--- Information shown Enclosed Below ---

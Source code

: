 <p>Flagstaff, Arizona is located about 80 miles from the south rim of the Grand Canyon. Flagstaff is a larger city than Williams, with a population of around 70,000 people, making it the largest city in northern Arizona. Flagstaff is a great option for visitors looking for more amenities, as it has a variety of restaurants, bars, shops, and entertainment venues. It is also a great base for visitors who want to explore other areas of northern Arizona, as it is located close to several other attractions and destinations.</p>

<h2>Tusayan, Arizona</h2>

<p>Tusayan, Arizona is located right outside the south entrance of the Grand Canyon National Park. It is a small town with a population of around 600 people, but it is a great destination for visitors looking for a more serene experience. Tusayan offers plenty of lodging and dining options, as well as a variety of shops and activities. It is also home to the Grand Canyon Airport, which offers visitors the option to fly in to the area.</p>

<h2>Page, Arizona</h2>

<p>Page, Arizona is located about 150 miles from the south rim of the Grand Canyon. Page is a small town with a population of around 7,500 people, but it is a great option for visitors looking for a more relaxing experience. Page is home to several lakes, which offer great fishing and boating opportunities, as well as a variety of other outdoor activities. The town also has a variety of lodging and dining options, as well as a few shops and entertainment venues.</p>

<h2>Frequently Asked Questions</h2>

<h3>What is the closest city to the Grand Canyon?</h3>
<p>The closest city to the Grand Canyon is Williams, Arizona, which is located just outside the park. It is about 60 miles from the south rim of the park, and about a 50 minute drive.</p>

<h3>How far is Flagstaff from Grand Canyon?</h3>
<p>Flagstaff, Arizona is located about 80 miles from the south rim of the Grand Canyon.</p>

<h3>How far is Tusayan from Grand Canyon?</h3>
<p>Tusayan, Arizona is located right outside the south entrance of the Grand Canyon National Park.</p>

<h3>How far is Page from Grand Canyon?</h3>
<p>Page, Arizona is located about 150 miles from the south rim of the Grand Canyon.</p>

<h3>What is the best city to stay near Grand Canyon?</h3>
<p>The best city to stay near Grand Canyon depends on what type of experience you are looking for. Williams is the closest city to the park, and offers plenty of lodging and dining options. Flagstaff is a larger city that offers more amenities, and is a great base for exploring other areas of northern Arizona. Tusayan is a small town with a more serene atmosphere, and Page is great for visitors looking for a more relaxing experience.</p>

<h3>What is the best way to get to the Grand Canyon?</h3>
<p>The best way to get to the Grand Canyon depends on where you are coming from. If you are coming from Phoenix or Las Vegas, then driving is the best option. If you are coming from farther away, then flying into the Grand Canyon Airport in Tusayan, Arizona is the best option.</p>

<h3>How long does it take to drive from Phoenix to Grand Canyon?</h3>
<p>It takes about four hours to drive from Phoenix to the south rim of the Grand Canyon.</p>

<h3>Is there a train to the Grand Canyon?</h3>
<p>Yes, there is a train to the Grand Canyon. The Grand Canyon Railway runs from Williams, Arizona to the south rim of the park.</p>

--- End of Enclosed Information shown ---

_Prompt_.
Start at the line containing "<h3>How long does" and copy each line through the last one in the records, exactly and with nothing added.

_Answer for the task_.
<h3>How long does it take to drive from Phoenix to Grand Canyon?</h3>
<p>It takes about four hours to drive from Phoenix to the south rim of the Grand Canyon.</p>

<h3>Is there a train to the Grand Canyon?</h3>
<p>Yes, there is a train to the Grand Canyon. The Grand Canyon Railway runs from Williams, Arizona to the south rim of the park.</p>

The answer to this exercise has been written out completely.